So the URL should be example.com/signup/nz or example.com/signup/au/. Each signup/<countrycode>/ then displays the same page (example.com/signup/) which handles the logic to display the correct prices/currencies for the users country. I'm not too worried if the home page also has /<countrycode>/ appended also but didn't want to append it across the entire site (at this stage).

I have a couple of questions related to this after looking at a number of articles on here.

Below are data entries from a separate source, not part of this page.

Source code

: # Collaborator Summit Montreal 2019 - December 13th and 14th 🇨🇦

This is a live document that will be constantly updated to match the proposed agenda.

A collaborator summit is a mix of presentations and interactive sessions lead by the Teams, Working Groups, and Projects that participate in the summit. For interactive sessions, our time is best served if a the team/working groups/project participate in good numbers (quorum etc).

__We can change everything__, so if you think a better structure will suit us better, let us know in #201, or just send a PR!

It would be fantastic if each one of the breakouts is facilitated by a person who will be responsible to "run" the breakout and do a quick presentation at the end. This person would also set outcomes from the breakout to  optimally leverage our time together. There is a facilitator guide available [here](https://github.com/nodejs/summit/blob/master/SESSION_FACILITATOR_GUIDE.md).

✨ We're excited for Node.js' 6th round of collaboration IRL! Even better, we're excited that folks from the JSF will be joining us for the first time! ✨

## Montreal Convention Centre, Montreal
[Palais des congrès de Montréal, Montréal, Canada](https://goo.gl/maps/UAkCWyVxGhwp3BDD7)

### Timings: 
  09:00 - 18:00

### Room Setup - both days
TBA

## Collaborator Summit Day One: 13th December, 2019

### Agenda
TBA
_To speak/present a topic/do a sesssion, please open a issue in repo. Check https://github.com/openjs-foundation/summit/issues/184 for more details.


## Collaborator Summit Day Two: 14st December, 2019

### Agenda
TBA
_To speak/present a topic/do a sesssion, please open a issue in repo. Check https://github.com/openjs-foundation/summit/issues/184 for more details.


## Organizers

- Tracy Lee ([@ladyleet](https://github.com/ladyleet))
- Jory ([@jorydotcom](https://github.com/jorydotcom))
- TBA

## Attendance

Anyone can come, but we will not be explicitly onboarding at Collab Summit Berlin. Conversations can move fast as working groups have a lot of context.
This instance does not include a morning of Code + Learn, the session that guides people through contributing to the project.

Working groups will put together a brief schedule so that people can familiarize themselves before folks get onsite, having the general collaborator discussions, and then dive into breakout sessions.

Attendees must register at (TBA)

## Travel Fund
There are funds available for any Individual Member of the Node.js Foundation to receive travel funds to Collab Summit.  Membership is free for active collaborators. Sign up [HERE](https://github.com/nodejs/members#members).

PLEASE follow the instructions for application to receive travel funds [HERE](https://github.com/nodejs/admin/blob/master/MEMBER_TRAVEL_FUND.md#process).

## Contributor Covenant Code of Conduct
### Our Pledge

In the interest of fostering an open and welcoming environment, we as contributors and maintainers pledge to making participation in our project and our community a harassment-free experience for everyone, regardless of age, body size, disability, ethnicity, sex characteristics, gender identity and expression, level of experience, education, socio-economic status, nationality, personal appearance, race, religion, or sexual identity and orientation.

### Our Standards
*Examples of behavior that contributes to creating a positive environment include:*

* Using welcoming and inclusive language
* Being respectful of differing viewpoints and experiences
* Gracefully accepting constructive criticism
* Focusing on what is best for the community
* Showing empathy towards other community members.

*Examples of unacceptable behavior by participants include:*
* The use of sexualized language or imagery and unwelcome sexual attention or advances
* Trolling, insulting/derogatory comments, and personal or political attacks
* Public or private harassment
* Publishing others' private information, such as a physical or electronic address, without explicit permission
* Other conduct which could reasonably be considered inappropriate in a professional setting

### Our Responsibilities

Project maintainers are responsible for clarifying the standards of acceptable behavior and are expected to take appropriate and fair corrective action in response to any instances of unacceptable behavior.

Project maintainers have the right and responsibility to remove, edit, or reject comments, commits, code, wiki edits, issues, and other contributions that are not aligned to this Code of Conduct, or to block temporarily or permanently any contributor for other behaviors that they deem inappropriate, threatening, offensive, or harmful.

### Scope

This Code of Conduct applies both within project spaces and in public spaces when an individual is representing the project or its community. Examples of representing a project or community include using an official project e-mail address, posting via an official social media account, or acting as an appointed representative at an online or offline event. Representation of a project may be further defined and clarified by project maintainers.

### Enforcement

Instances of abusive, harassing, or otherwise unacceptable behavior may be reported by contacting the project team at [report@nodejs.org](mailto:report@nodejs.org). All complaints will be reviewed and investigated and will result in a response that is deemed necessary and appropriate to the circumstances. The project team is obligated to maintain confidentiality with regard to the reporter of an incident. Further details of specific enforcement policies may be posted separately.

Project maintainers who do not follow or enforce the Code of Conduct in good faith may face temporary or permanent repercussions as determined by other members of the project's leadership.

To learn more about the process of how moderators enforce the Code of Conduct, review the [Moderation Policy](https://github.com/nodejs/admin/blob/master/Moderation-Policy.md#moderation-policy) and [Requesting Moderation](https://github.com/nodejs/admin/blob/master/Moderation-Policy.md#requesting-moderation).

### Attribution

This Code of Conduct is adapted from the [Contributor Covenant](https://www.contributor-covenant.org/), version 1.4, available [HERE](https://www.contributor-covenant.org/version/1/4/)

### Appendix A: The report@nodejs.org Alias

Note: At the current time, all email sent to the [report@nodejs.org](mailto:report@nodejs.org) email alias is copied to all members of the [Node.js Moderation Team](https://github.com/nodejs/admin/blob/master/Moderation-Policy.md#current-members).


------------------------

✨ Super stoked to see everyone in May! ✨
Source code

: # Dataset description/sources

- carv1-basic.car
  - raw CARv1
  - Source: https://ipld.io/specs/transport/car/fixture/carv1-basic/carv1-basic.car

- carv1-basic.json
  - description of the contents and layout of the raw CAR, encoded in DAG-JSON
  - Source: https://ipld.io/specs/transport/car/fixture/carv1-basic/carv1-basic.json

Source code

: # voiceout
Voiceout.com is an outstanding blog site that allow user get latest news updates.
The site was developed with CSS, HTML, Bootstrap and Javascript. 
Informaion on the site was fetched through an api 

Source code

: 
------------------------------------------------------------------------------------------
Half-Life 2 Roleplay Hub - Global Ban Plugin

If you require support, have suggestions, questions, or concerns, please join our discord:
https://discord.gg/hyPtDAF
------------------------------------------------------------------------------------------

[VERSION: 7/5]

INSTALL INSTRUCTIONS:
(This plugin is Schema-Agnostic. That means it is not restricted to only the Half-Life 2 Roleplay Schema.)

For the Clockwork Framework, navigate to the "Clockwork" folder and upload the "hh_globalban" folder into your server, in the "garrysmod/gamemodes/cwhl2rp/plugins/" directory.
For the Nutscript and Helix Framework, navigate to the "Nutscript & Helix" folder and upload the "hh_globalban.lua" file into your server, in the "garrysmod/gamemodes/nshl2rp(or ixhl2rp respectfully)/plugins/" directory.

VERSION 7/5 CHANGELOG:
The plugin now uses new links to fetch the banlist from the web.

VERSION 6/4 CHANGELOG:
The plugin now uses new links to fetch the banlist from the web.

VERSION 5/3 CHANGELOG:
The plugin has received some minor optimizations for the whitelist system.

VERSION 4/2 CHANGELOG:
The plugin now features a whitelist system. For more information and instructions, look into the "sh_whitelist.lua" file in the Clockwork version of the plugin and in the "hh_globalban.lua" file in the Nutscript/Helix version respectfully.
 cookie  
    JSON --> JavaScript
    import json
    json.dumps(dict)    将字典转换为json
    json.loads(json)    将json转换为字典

  1. I believe I should be using add_rewrite_rule to achieve this - is this correct? I've tried a few combinations of this and navigating directly to /signup/nz/ (for example) just displays the 404 page (I am saving permalinks when I update the rewrite_rule). The rule I've mainly tried came from https://wordpress.stackexchange.com/a/252843 which I changed to the below: add_rewrite_rule('^signup/([^/]*)/','index.php?pagename=signup&country=$matches[1]','top'); and also tried add_rewrite_rule('^signup/([^/]*)/','index.php?pagename=signup','top');

  2. How do I get the site to automatically append this when the page itself is navigated to? e.g. if I'm on the home page and click the signup button do I need to on the home page geolocate the customer and have the href for the signup button updated for the customers location (e.g. to say the link is signup/nz/ or signup/gb/) or is this done somehow in the page?

From the reading that I've done if the above is the correct way to do this I believe there may be problems with duplicate content for SEO etc by doing this. I think I can get around this by adding the canonical name to the signup page. Is my thinking correct?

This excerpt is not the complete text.